INPUT DATA:
************

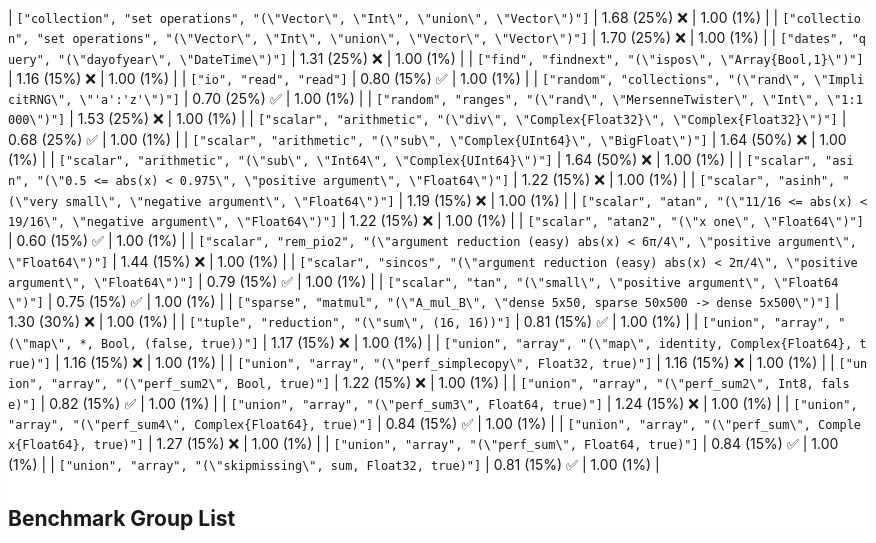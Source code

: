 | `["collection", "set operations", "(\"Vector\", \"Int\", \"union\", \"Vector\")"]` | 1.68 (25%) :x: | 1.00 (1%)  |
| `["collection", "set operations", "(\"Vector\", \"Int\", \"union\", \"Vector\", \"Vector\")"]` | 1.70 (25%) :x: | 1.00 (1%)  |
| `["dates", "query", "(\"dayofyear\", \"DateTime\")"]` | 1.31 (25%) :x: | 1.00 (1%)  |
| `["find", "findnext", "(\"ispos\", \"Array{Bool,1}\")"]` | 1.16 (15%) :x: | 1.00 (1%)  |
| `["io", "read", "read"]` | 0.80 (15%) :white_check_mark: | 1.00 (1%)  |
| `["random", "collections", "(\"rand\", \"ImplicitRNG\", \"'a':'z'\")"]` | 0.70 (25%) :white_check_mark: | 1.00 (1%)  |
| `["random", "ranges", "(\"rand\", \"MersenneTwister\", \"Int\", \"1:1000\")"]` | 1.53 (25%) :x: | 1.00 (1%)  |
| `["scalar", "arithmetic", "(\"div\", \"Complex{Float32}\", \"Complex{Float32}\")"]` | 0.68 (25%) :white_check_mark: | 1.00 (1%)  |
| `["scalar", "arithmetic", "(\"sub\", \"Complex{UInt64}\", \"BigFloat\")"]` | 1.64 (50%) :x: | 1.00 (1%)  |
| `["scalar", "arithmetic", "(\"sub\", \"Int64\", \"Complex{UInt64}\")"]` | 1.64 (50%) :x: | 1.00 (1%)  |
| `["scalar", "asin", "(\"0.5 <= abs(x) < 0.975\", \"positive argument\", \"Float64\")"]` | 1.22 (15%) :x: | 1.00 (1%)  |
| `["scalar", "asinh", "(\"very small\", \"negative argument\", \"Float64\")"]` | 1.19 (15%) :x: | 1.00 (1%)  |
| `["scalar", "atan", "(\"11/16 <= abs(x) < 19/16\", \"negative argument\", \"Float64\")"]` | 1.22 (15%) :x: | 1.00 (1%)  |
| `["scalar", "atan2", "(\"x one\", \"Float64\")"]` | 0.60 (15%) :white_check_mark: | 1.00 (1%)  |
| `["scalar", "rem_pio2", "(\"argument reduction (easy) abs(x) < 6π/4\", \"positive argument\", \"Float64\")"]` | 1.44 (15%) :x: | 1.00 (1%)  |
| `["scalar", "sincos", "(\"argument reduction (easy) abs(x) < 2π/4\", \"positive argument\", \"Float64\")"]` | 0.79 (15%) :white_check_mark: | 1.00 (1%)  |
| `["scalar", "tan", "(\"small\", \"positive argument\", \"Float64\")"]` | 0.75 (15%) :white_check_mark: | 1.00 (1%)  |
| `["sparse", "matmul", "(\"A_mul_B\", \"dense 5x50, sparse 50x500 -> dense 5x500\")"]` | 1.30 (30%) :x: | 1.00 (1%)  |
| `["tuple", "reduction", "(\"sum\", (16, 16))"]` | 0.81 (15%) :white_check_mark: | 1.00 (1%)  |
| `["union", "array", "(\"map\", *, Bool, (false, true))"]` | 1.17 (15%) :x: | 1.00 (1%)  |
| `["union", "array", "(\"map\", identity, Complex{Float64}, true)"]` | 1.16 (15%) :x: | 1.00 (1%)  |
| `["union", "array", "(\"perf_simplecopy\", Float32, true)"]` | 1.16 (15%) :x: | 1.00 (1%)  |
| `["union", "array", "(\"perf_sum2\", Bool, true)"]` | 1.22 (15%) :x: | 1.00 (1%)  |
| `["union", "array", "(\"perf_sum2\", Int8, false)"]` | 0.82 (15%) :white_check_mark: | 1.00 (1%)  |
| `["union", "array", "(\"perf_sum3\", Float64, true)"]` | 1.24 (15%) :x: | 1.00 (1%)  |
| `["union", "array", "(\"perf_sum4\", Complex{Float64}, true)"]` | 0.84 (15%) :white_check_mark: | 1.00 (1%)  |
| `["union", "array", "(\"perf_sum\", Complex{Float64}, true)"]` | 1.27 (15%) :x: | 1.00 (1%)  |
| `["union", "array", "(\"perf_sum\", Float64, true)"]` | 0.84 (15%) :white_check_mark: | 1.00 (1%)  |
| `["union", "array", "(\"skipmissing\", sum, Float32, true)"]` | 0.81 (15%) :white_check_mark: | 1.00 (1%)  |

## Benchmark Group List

************

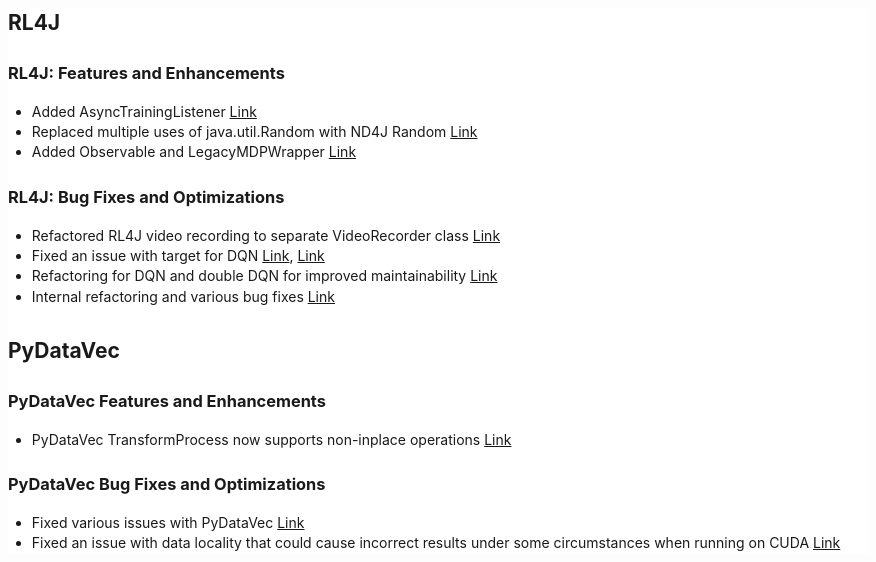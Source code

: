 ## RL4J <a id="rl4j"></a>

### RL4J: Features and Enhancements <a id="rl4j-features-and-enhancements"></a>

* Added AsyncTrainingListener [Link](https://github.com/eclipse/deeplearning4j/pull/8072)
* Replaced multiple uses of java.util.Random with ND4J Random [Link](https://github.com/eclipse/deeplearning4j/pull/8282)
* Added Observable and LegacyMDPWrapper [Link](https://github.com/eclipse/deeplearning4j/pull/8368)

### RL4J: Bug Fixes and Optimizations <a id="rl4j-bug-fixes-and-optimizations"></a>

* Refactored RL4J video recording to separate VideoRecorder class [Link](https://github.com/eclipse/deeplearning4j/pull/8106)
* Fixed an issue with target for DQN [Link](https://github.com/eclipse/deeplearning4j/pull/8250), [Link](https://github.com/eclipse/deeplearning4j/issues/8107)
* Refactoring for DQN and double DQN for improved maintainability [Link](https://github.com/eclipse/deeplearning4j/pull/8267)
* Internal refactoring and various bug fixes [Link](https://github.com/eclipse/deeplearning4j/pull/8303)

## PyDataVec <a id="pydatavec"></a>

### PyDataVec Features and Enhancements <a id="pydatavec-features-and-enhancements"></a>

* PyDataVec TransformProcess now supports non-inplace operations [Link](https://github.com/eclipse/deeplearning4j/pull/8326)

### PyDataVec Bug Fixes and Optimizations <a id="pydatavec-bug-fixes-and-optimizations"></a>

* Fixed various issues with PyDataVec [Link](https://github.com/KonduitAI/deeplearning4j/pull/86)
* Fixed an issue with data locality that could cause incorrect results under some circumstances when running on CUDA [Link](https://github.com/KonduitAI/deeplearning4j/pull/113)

************

WHAT YOU SHOULD DO: Go through the entries above and copy out every line that includes the word "union".

EXERCISE ANSWER:
: | `["collection", "set operations", "(\"Vector\", \"Int\", \"union\", \"Vector\")"]` | 1.68 (25%) :x: | 1.00 (1%)  |
| `["collection", "set operations", "(\"Vector\", \"Int\", \"union\", \"Vector\", \"Vector\")"]` | 1.70 (25%) :x: | 1.00 (1%)  |
| `["union", "array", "(\"map\", *, Bool, (false, true))"]` | 1.17 (15%) :x: | 1.00 (1%)  |
| `["union", "array", "(\"map\", identity, Complex{Float64}, true)"]` | 1.16 (15%) :x: | 1.00 (1%)  |
| `["union", "array", "(\"perf_simplecopy\", Float32, true)"]` | 1.16 (15%) :x: | 1.00 (1%)  |
| `["union", "array", "(\"perf_sum2\", Bool, true)"]` | 1.22 (15%) :x: | 1.00 (1%)  |
| `["union", "array", "(\"perf_sum2\", Int8, false)"]` | 0.82 (15%) :white_check_mark: | 1.00 (1%)  |
| `["union", "array", "(\"perf_sum3\", Float64, true)"]` | 1.24 (15%) :x: | 1.00 (1%)  |
| `["union", "array", "(\"perf_sum4\", Complex{Float64}, true)"]` | 0.84 (15%) :white_check_mark: | 1.00 (1%)  |
| `["union", "array", "(\"perf_sum\", Complex{Float64}, true)"]` | 1.27 (15%) :x: | 1.00 (1%)  |
| `["union", "array", "(\"perf_sum\", Float64, true)"]` | 0.84 (15%) :white_check_mark: | 1.00 (1%)  |
| `["union", "array", "(\"skipmissing\", sum, Float32, true)"]` | 0.81 (15%) :white_check_mark: | 1.00 (1%)  |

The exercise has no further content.